**TASK PROMPT:** Starting with the line that contains "- [ctools](https://drupal.org/project/ctools)" and stopping after the line that contains "- [Fitvids (7.x-1.14)](https://drupal.org/project/fitvids)", return each line below exactly as written, with no others.

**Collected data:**
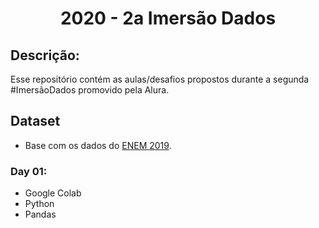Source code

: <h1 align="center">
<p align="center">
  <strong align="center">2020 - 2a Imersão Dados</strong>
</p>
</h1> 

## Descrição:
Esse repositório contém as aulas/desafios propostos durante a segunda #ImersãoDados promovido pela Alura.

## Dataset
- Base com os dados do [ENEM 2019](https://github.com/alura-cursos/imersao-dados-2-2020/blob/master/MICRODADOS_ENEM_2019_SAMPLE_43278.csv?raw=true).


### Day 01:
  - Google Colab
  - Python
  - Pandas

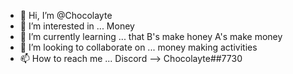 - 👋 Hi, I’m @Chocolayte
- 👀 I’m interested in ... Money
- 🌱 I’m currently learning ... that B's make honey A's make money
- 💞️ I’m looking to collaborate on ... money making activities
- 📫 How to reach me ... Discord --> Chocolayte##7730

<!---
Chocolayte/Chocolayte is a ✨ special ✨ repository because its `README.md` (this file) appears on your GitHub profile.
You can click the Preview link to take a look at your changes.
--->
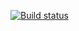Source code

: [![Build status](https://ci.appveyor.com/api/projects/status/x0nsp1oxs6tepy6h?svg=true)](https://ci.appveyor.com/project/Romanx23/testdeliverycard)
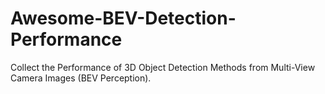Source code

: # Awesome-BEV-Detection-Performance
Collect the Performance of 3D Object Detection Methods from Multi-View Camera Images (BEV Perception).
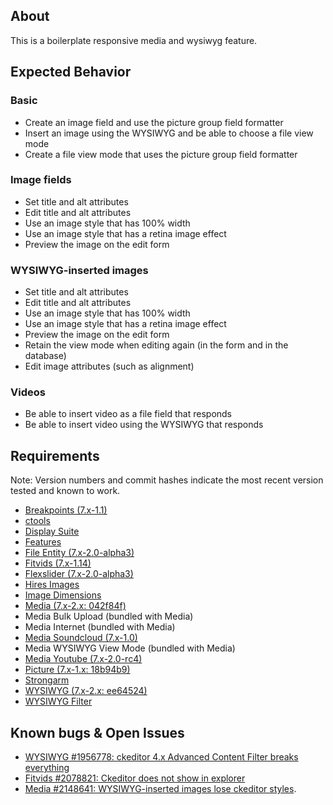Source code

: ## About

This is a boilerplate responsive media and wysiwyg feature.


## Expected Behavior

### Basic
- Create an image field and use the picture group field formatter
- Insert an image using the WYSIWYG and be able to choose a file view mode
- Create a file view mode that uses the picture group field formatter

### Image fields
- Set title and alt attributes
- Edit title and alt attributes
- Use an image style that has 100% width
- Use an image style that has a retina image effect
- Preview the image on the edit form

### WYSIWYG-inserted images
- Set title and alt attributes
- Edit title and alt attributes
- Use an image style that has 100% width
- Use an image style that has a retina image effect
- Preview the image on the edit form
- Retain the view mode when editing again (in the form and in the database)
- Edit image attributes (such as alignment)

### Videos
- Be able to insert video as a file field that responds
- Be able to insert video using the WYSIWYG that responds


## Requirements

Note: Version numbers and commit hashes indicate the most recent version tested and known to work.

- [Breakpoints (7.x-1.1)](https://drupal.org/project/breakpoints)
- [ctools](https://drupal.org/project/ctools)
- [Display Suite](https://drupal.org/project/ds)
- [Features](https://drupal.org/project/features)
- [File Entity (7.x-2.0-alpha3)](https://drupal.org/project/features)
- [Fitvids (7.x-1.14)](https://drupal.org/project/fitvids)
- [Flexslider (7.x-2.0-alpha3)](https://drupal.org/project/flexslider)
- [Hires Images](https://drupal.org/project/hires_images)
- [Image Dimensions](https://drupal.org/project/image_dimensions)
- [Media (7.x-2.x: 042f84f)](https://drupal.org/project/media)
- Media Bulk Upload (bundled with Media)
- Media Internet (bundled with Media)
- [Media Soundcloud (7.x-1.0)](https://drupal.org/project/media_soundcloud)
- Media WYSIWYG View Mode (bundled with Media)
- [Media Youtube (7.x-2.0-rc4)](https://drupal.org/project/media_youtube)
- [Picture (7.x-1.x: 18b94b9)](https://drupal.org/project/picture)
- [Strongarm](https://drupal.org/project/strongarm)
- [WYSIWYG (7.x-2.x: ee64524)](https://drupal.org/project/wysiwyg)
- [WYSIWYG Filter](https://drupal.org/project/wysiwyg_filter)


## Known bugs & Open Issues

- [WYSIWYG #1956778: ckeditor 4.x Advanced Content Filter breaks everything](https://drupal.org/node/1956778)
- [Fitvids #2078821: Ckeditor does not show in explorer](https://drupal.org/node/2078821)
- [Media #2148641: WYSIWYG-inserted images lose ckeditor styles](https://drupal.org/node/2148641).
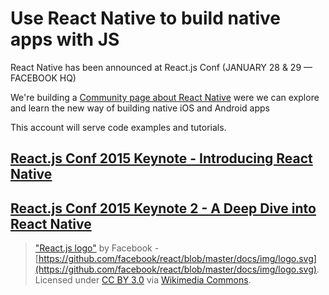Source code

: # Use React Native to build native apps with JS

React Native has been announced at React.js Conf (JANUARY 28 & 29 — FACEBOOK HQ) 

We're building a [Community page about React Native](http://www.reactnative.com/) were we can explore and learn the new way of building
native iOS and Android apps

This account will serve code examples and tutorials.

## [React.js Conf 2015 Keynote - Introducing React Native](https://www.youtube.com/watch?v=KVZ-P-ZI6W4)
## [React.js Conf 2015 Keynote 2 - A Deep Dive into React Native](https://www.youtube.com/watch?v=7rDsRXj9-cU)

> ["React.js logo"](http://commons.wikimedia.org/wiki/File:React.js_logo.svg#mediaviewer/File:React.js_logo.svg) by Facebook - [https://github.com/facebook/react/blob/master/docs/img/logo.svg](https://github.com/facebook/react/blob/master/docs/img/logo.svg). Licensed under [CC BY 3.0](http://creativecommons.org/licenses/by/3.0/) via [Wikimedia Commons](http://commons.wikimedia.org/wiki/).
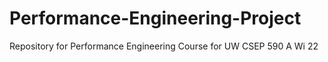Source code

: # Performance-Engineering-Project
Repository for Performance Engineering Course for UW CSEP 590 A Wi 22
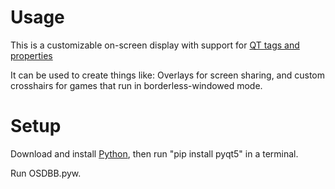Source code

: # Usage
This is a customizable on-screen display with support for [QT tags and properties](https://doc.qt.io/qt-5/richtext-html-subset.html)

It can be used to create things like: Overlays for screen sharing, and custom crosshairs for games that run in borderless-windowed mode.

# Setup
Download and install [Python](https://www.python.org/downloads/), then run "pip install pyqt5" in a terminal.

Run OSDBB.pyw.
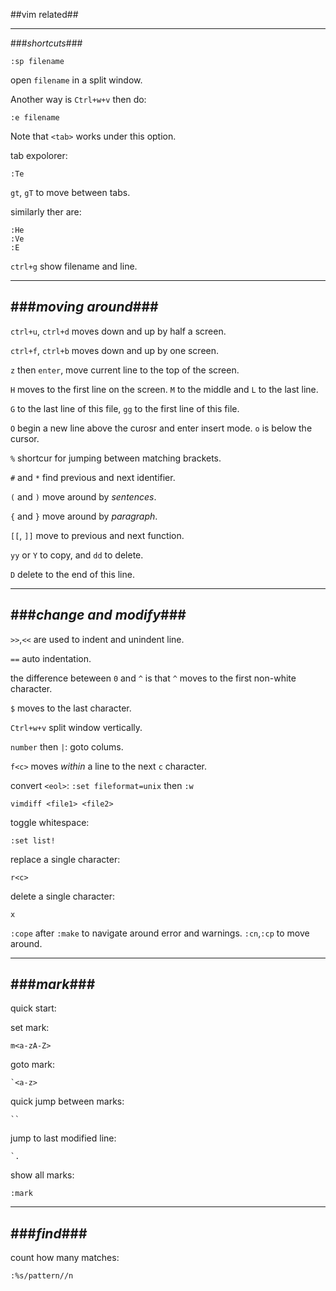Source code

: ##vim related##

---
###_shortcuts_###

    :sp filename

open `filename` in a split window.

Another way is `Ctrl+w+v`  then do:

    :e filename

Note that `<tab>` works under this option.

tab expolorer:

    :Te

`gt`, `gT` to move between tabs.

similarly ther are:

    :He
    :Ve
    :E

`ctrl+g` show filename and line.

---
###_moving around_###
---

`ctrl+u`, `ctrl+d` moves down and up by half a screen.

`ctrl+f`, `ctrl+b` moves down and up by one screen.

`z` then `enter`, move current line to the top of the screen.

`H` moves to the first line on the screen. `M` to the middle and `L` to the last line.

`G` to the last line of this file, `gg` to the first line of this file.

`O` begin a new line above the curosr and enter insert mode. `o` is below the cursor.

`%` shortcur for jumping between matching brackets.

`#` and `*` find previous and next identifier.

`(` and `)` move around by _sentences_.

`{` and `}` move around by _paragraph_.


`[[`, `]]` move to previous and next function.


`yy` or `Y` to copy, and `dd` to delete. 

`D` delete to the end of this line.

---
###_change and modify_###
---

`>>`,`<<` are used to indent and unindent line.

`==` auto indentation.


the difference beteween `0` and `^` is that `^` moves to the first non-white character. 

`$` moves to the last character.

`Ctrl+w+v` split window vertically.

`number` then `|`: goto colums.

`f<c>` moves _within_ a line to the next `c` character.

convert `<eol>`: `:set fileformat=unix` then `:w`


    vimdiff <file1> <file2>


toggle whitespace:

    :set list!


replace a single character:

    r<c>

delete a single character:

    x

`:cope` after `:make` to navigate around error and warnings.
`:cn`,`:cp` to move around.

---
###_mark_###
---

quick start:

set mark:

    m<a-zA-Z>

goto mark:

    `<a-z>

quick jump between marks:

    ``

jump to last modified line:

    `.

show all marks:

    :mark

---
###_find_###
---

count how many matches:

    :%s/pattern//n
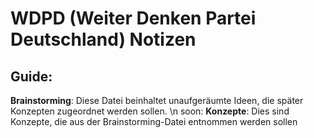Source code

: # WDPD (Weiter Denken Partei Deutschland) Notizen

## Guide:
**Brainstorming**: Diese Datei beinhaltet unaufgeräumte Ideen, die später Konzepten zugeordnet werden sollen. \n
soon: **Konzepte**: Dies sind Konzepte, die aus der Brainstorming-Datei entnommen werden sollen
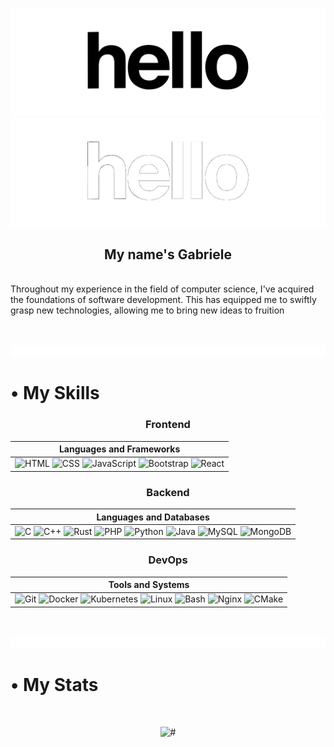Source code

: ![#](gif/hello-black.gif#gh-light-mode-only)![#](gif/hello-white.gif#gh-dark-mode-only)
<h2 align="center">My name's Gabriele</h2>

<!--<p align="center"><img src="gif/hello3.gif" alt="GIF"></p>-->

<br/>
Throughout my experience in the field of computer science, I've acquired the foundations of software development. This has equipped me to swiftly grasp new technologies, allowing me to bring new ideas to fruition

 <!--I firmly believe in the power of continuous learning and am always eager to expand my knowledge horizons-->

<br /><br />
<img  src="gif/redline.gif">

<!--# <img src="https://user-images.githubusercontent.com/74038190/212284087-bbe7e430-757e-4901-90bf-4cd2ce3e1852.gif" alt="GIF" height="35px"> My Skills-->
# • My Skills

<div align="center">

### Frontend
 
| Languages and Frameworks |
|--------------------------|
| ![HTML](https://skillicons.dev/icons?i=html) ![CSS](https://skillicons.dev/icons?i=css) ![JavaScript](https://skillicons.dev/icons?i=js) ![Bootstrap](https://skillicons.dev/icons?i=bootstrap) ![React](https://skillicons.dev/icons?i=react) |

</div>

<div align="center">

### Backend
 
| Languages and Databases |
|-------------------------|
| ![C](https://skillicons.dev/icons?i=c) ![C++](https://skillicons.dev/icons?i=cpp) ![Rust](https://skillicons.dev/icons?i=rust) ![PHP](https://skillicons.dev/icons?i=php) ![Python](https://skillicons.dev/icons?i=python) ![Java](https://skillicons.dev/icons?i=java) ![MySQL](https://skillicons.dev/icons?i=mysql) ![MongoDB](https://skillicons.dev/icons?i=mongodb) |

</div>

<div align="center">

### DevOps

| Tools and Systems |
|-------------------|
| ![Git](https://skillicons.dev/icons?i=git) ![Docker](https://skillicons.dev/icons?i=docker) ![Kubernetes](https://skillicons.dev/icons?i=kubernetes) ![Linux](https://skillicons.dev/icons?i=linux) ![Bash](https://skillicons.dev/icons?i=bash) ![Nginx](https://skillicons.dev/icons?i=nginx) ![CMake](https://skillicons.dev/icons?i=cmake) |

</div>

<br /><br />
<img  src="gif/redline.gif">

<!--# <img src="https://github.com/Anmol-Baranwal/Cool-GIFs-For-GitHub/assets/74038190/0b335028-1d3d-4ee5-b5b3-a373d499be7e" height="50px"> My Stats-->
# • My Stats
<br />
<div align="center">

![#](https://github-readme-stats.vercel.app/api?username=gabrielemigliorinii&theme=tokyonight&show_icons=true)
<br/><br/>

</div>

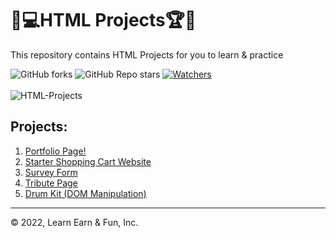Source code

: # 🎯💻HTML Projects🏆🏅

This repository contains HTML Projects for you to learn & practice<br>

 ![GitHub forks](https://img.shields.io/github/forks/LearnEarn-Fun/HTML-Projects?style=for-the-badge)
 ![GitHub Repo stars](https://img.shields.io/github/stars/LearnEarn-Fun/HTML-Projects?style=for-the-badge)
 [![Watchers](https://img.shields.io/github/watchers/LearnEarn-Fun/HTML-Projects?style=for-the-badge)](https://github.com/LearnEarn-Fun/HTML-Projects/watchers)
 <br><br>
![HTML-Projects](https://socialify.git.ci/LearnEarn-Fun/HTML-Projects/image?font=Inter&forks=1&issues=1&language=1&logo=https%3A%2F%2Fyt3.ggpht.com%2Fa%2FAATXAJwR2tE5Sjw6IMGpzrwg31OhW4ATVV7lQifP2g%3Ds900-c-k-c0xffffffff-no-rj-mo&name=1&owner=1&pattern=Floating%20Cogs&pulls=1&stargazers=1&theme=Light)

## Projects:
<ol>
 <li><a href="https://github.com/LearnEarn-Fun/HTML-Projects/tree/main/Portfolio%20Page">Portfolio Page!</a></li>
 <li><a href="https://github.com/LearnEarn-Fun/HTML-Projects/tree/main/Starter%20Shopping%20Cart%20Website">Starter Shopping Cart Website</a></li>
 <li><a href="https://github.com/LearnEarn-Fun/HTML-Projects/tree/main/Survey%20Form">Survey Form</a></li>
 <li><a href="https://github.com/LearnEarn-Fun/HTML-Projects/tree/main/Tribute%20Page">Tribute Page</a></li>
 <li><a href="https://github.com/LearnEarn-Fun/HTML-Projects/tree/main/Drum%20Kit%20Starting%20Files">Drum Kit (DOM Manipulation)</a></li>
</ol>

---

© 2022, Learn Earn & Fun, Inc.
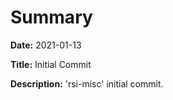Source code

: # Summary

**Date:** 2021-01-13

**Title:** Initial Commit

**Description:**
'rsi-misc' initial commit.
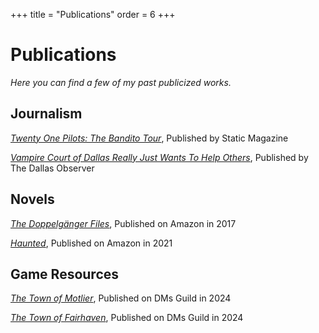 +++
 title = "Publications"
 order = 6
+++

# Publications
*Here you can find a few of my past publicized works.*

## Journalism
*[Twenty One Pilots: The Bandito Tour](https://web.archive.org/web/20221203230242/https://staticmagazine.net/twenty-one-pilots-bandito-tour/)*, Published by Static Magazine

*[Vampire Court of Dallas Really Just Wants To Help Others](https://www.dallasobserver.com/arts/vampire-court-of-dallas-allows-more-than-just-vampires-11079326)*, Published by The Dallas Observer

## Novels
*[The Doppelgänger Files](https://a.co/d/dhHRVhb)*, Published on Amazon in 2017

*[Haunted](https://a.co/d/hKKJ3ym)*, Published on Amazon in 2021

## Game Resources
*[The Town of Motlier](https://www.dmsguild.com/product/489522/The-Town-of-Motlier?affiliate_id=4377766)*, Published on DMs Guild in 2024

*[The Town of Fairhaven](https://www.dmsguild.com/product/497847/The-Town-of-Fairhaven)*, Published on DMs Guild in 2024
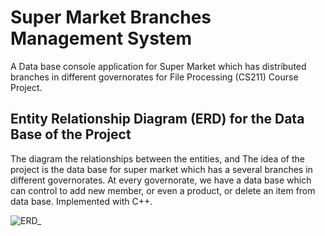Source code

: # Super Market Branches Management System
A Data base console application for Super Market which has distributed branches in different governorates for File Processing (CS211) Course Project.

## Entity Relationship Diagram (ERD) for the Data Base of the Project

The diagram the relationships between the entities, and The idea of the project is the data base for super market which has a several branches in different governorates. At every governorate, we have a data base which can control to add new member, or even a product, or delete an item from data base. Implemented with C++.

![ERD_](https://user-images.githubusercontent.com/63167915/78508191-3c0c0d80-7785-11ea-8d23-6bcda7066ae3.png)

**REPLY TO THE TASK:**
- [ctools](https://drupal.org/project/ctools)
- [Display Suite](https://drupal.org/project/ds)
- [Features](https://drupal.org/project/features)
- [File Entity (7.x-2.0-alpha3)](https://drupal.org/project/features)
- [Fitvids (7.x-1.14)](https://drupal.org/project/fitvids)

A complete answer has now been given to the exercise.